== ABOUT THIS EXERCISE ==
Which lines in the entries below contain the string "LocaleMap"? Show each of them in full.

START DATA TO EXAMINE

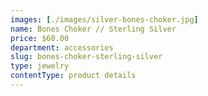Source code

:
 ```yaml
---
images: [./images/silver-bones-choker.jpg]
name: Bones Choker // Sterling Silver
price: $60.00
department: accessories
slug: bones-choker-sterling-silver
type: jewelry
contentType: product details
---
```

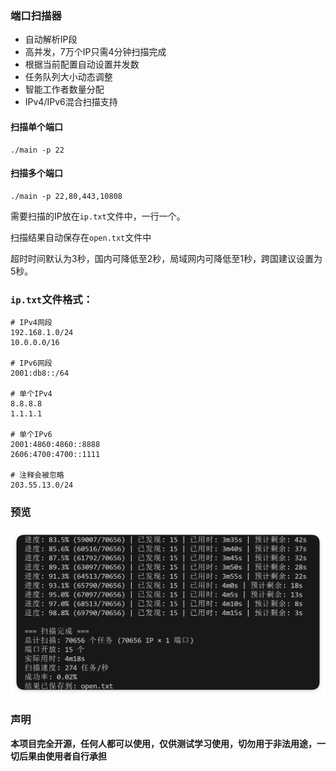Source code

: ### 端口扫描器

- 自动解析IP段
- 高并发，7万个IP只需4分钟扫描完成
- 根据当前配置自动设置并发数
- 任务队列大小动态调整
- 智能工作者数量分配
- IPv4/IPv6混合扫描支持

#### 扫描单个端口
```
./main -p 22
```

#### 扫描多个端口
```
./main -p 22,80,443,10808
```
需要扫描的IP放在`ip.txt`文件中，一行一个。

扫描结果自动保存在`open.txt`文件中

超时时间默认为3秒，国内可降低至2秒，局域网内可降低至1秒，跨国建议设置为5秒。

### `ip.txt`文件格式：
```
# IPv4网段
192.168.1.0/24
10.0.0.0/16

# IPv6网段
2001:db8::/64

# 单个IPv4
8.8.8.8
1.1.1.1

# 单个IPv6
2001:4860:4860::8888
2606:4700:4700::1111

# 注释会被忽略
203.55.13.0/24
```

### 预览

![](/.github/demo.jpg)


### 声明

**本项目完全开源，任何人都可以使用，仅供测试学习使用，切勿用于非法用途，一切后果由使用者自行承担**
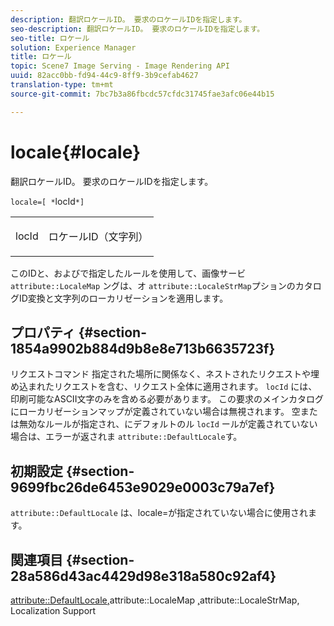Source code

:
 ```yaml
---
description: 翻訳ロケールID。 要求のロケールIDを指定します。
seo-description: 翻訳ロケールID。 要求のロケールIDを指定します。
seo-title: ロケール
solution: Experience Manager
title: ロケール
topic: Scene7 Image Serving - Image Rendering API
uuid: 82acc0bb-fd94-44c9-8ff9-3b9cefab4627
translation-type: tm+mt
source-git-commit: 7bc7b3a86fbcdc57cfdc31745fae3afc06e44b15

---
```



# locale{#locale}

翻訳ロケールID。 要求のロケールIDを指定します。

`locale=[ *`locId`*]`

<table id="simpletable_C1899AD02C984ED3896B7620916637E7"> 
 <tr class="strow"> 
  <td class="stentry"> <p><span class="codeph"> <span class="varname"> locId</span></span> </p> </td> 
  <td class="stentry"> <p>ロケールID（文字列） </p></td> 
 </tr> 
</table>

このIDと、およびで指定したルールを使用して、画像サービ `attribute::LocaleMap` ングは、オ `attribute::LocaleStrMap`プションのカタログID変換と文字列のローカリゼーションを適用します。

## プロパティ {#section-1854a9902b884d9b8e8e713b6635723f}

リクエストコマンド 指定された場所に関係なく、ネストされたリクエストや埋め込まれたリクエストを含む、リクエスト全体に適用されます。 `locId` には、印刷可能なASCII文字のみを含める必要があります。 この要求のメインカタログにローカリゼーションマップが定義されていない場合は無視されます。 空または無効なルールが指定され、にデフォルトのル `locId` ールが定義されていない場合は、エラーが返されま `attribute::DefaultLocale`す。

## 初期設定 {#section-9699fbc26de6453e9029e0003c79a7ef}

`attribute::DefaultLocale` は、locale=が指定されていない場合に使用されます。

## 関連項目 {#section-28a586d43ac4429d98e318a580c92af4}

[attribute::DefaultLocale](../../../../../is-api/image-catalog/image-serving-api-ref/c-image-catalog-reference/c-attributes-reference/r-defaultlocale.md#reference-69462ad9923f464f80c2c012342a6b6b)[,](../../../../../is-api/image-catalog/image-serving-api-ref/c-image-catalog-reference/c-attributes-reference/r-localemap.md#reference-49bbf598f8ea47c3a563755cef306318)attribute::LocaleMap [,](../../../../../is-api/image-catalog/image-serving-api-ref/c-image-catalog-reference/c-attributes-reference/r-localestrmap.md#reference-98c42070a4bc4baf92537132be2b5b1e)attribute::LocaleStrMap, Localization Support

END DATA TO EXAMINE

== EXPECTED ANSWER ==
このIDと、およびで指定したルールを使用して、画像サービ `attribute::LocaleMap` ングは、オ `attribute::LocaleStrMap`プションのカタログID変換と文字列のローカリゼーションを適用します。
[attribute::DefaultLocale](../../../../../is-api/image-catalog/image-serving-api-ref/c-image-catalog-reference/c-attributes-reference/r-defaultlocale.md#reference-69462ad9923f464f80c2c012342a6b6b)[,](../../../../../is-api/image-catalog/image-serving-api-ref/c-image-catalog-reference/c-attributes-reference/r-localemap.md#reference-49bbf598f8ea47c3a563755cef306318)attribute::LocaleMap [,](../../../../../is-api/image-catalog/image-serving-api-ref/c-image-catalog-reference/c-attributes-reference/r-localestrmap.md#reference-98c42070a4bc4baf92537132be2b5b1e)attribute::LocaleStrMap, Localization Support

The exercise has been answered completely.